-- Opening Marker --

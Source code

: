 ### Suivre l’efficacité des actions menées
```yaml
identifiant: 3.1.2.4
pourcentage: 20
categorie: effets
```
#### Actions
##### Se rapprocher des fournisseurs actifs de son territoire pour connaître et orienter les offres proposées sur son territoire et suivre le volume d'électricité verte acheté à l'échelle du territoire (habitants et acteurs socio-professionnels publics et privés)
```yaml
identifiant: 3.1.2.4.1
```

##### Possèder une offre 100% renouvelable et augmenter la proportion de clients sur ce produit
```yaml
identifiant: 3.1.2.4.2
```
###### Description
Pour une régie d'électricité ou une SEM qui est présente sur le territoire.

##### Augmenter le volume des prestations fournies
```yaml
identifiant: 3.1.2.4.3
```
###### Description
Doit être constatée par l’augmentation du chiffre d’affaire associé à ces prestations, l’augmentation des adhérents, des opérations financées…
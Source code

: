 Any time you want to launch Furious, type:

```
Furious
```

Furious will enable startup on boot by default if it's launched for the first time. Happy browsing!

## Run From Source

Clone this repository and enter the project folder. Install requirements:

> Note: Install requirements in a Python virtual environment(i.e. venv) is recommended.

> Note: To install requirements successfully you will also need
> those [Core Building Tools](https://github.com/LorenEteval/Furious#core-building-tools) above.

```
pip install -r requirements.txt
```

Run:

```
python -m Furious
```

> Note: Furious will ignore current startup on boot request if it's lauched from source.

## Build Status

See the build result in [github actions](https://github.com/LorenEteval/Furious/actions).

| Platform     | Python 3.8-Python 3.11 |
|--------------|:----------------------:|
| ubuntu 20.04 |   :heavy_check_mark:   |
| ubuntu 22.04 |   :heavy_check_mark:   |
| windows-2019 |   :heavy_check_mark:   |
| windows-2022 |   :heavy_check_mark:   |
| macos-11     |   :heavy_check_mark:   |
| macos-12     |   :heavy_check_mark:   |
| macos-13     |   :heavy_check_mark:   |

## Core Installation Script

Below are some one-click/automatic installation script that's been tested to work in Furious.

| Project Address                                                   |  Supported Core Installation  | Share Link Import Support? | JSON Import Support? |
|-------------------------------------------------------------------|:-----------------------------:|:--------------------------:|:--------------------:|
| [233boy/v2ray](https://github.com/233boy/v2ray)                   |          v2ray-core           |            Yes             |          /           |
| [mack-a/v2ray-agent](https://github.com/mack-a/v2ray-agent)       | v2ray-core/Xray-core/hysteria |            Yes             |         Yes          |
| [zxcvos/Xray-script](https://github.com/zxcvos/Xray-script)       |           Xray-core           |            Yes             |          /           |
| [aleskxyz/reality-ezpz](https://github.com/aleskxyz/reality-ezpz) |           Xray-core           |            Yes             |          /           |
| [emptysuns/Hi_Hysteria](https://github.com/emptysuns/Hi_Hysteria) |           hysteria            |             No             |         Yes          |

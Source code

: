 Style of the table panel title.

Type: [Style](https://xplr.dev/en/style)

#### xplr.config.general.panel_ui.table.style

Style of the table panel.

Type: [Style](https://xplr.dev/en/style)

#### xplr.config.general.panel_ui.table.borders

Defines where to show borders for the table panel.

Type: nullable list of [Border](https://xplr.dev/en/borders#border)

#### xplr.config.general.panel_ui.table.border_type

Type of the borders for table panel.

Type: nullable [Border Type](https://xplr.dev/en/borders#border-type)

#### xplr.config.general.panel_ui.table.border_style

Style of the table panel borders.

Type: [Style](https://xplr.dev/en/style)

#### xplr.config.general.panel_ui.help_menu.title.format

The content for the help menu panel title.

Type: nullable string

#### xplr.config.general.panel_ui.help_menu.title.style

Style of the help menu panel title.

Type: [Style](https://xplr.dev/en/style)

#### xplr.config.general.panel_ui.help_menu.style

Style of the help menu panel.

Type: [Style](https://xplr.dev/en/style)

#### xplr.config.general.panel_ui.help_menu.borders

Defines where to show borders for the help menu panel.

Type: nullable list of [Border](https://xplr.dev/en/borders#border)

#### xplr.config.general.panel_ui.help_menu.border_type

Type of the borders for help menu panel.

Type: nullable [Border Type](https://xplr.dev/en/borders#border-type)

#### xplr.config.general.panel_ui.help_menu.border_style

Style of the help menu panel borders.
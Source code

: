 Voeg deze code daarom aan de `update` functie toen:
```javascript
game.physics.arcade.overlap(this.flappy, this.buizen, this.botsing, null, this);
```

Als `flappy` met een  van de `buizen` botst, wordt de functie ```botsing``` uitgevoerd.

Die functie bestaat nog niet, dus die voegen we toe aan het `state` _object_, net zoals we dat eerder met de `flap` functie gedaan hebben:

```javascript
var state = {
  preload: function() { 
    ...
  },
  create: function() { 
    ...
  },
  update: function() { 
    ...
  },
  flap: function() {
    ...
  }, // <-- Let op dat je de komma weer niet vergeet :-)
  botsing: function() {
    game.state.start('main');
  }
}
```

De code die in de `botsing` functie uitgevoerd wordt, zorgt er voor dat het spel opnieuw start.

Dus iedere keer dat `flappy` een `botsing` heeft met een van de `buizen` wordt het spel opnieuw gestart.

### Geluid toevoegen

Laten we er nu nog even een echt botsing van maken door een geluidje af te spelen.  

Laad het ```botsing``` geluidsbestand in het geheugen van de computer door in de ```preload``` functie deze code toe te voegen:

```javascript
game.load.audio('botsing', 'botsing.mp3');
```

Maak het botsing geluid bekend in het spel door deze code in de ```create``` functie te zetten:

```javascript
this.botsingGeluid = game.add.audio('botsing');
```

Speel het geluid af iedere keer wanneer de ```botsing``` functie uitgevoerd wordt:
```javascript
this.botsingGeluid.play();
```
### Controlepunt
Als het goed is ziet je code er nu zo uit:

-- Closing Marker --

_EXERCISE REQUIREMENTS_
If a line in the material above holds the word "ubuntu", count it, then give the total as a bare number.

_RESULT FOR THIS EXERCISE_
2